● Instructions for the task
Transcribe the data below verbatim from the line with "### 5. Notification Management" to the line with "- **Error Handling**: Proper". Include both of those lines.

━━━━━ Task inputs ━━━━━

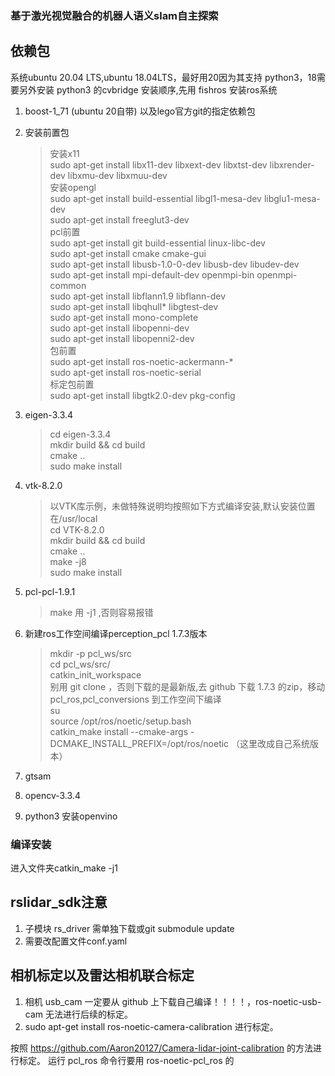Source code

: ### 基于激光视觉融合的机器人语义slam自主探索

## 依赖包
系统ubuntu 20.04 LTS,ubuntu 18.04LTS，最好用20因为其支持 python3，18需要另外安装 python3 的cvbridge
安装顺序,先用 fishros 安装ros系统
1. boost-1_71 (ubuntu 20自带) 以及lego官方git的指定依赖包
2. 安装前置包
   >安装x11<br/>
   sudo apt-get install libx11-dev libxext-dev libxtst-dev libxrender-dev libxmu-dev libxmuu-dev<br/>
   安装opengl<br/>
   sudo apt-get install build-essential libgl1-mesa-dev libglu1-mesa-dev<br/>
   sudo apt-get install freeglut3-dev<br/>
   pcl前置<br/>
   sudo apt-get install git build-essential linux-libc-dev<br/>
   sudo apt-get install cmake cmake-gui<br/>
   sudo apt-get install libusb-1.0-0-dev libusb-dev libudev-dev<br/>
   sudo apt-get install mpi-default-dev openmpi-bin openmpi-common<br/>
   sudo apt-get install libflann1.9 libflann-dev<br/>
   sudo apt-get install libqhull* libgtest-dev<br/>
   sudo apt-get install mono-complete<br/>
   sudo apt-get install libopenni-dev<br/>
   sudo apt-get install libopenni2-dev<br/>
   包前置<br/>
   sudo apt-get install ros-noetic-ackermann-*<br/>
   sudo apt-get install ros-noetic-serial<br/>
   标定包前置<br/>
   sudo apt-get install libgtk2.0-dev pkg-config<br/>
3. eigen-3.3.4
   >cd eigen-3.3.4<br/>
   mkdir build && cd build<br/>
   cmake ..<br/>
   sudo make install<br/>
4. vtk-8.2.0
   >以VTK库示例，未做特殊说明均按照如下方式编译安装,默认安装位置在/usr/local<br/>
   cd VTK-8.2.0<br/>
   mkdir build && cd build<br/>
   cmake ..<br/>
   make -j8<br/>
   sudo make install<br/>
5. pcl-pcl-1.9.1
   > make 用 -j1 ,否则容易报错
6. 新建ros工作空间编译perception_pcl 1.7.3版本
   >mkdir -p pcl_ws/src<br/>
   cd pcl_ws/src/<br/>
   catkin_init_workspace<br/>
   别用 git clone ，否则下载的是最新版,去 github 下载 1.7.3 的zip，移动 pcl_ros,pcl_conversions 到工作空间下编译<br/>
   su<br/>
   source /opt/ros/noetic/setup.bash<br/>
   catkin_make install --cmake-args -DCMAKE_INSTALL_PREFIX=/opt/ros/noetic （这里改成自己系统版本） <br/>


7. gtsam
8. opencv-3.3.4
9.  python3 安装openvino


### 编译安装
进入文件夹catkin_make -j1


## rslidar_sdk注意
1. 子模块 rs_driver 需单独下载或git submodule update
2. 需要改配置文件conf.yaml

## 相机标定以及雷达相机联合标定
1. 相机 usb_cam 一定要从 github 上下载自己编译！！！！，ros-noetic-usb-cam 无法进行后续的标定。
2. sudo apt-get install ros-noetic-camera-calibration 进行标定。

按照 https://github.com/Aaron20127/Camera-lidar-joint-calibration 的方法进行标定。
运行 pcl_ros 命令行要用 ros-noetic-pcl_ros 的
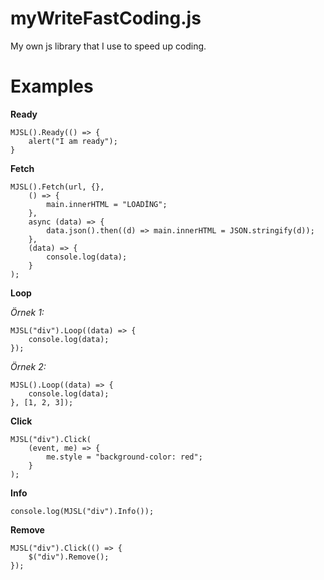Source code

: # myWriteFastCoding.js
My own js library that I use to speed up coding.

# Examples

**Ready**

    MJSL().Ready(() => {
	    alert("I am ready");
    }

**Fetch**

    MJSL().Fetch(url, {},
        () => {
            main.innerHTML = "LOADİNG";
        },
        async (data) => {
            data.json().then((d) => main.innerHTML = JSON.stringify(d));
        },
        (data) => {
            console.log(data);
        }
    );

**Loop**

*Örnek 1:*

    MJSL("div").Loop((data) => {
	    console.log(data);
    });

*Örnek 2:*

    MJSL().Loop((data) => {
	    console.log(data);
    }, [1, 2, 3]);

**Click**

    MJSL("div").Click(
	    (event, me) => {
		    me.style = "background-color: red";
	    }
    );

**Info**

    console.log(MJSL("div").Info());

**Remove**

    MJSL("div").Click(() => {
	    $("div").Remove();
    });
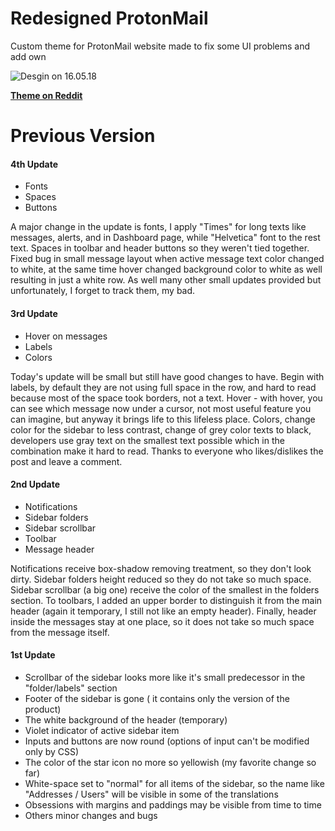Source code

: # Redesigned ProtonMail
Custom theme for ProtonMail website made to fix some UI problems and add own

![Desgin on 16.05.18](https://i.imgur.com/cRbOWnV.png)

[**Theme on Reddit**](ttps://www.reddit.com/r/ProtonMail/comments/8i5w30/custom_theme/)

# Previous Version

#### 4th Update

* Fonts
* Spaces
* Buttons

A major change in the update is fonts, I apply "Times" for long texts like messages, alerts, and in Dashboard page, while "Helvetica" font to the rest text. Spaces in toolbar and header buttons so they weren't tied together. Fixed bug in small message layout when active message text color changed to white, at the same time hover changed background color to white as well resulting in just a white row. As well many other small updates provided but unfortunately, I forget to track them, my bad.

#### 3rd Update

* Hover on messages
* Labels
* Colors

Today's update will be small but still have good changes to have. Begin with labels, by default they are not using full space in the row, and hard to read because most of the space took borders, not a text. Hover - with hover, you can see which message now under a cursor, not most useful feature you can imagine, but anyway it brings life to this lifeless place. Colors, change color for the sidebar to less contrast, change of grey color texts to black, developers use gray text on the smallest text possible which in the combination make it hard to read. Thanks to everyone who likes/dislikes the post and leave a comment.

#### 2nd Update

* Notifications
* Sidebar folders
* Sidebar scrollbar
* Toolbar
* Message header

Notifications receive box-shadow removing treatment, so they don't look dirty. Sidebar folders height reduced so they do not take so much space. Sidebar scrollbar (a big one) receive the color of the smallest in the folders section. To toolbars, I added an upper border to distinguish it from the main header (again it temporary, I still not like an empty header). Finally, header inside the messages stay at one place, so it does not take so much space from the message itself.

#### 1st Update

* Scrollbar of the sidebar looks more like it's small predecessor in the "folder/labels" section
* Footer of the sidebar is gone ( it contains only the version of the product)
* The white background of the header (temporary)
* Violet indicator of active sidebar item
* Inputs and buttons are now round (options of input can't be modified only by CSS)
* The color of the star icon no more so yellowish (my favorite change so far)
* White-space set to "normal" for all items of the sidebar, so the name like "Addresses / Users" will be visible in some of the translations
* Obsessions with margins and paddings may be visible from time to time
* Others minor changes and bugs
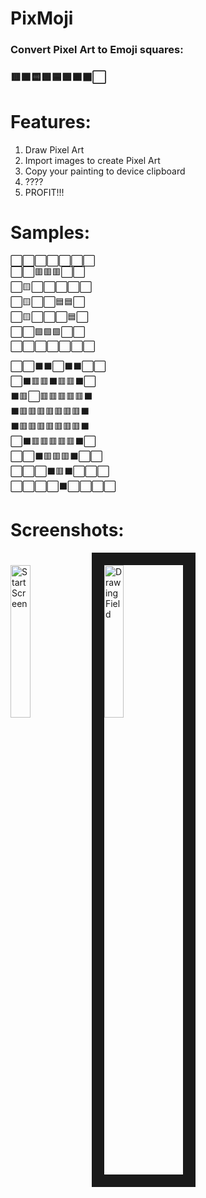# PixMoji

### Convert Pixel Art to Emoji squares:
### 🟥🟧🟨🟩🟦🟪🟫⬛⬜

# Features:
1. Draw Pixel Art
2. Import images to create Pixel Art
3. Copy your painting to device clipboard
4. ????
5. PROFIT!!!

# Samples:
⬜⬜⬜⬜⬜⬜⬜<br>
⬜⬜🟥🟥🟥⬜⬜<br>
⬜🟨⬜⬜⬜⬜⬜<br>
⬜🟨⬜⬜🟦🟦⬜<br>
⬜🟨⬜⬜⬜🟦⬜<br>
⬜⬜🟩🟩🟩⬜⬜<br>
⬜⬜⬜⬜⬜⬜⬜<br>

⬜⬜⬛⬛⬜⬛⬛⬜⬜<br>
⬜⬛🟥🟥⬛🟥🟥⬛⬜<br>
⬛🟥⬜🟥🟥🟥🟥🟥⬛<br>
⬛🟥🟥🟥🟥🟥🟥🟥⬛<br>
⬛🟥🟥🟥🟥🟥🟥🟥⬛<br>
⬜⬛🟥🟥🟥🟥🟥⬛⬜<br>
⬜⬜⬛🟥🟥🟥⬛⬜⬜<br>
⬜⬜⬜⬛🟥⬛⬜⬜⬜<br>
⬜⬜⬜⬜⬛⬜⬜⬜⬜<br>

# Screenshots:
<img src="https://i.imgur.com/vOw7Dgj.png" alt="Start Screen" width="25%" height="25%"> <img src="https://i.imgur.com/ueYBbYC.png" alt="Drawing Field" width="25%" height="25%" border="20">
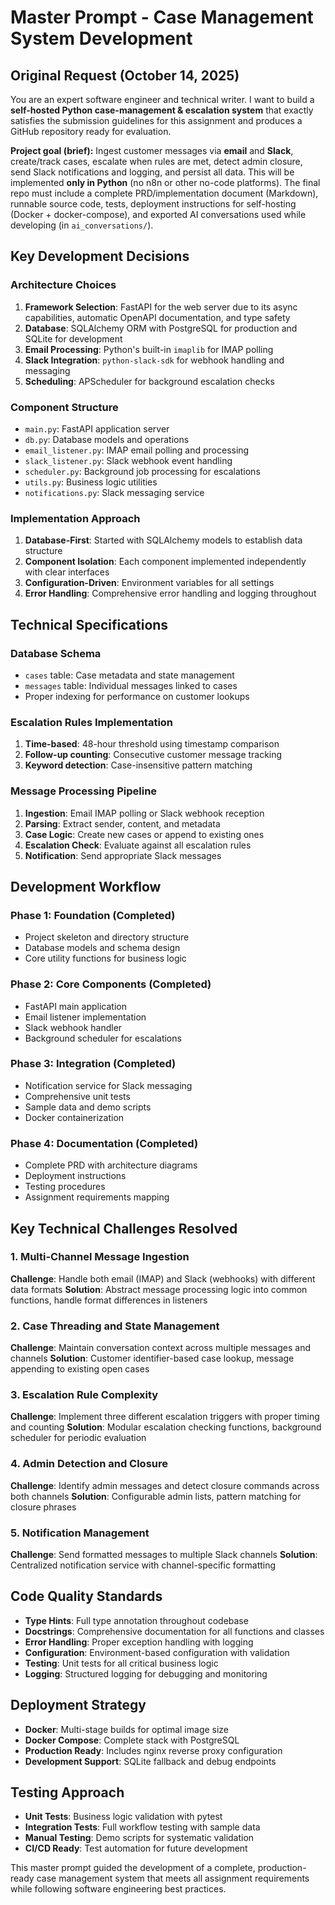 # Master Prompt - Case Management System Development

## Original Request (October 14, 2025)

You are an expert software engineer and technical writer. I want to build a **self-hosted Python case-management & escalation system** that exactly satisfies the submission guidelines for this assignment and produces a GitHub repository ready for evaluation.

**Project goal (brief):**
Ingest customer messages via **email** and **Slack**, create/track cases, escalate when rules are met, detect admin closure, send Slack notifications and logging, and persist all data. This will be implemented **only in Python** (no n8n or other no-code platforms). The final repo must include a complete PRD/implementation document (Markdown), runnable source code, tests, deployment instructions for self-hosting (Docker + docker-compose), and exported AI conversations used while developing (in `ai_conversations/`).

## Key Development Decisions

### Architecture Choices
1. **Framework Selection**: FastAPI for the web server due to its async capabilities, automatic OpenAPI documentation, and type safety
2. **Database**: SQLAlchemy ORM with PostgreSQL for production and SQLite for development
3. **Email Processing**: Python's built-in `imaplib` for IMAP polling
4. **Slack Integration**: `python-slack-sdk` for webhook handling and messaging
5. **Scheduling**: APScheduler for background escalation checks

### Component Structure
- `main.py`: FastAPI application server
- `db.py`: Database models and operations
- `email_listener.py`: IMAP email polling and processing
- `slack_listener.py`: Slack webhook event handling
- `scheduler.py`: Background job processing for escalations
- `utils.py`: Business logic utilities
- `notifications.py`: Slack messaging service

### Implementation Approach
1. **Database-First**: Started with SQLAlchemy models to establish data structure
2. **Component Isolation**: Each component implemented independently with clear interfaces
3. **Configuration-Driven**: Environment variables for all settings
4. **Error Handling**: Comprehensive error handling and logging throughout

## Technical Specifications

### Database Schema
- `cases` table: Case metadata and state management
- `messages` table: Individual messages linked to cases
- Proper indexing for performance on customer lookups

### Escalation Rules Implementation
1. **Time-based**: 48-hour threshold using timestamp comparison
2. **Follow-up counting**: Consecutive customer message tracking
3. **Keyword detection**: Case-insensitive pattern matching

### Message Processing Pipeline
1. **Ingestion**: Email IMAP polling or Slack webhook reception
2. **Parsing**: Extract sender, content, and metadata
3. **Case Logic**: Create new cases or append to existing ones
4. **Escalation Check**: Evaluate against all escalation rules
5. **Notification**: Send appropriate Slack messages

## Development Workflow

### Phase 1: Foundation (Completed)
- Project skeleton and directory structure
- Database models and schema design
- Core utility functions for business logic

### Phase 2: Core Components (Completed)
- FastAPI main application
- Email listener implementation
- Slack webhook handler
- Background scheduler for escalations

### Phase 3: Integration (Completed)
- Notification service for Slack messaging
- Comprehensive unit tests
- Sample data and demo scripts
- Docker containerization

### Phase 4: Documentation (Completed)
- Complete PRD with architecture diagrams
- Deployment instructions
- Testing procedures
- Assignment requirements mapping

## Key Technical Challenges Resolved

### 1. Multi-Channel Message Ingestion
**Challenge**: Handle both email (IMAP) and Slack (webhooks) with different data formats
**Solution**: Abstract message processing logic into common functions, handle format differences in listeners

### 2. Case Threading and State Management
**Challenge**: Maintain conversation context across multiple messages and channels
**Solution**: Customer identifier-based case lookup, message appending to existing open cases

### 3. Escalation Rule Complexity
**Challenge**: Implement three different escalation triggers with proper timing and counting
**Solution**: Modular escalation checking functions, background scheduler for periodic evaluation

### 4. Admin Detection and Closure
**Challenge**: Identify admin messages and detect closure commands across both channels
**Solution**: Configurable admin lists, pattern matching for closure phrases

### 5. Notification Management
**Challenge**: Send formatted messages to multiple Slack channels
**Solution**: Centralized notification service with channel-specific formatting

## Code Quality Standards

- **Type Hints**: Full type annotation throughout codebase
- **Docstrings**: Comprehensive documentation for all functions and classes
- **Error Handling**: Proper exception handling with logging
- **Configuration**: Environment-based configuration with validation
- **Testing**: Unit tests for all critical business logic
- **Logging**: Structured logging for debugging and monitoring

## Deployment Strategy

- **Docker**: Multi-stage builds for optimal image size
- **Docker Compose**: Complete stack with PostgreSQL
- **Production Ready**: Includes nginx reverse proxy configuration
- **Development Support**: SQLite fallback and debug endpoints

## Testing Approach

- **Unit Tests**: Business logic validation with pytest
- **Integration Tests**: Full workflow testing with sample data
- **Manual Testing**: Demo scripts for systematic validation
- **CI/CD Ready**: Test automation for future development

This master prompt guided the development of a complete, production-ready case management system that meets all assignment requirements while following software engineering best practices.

━━━━━

● Answer
### 5. Notification Management
**Challenge**: Send formatted messages to multiple Slack channels
**Solution**: Centralized notification service with channel-specific formatting

## Code Quality Standards

- **Type Hints**: Full type annotation throughout codebase
- **Docstrings**: Comprehensive documentation for all functions and classes
- **Error Handling**: Proper exception handling with logging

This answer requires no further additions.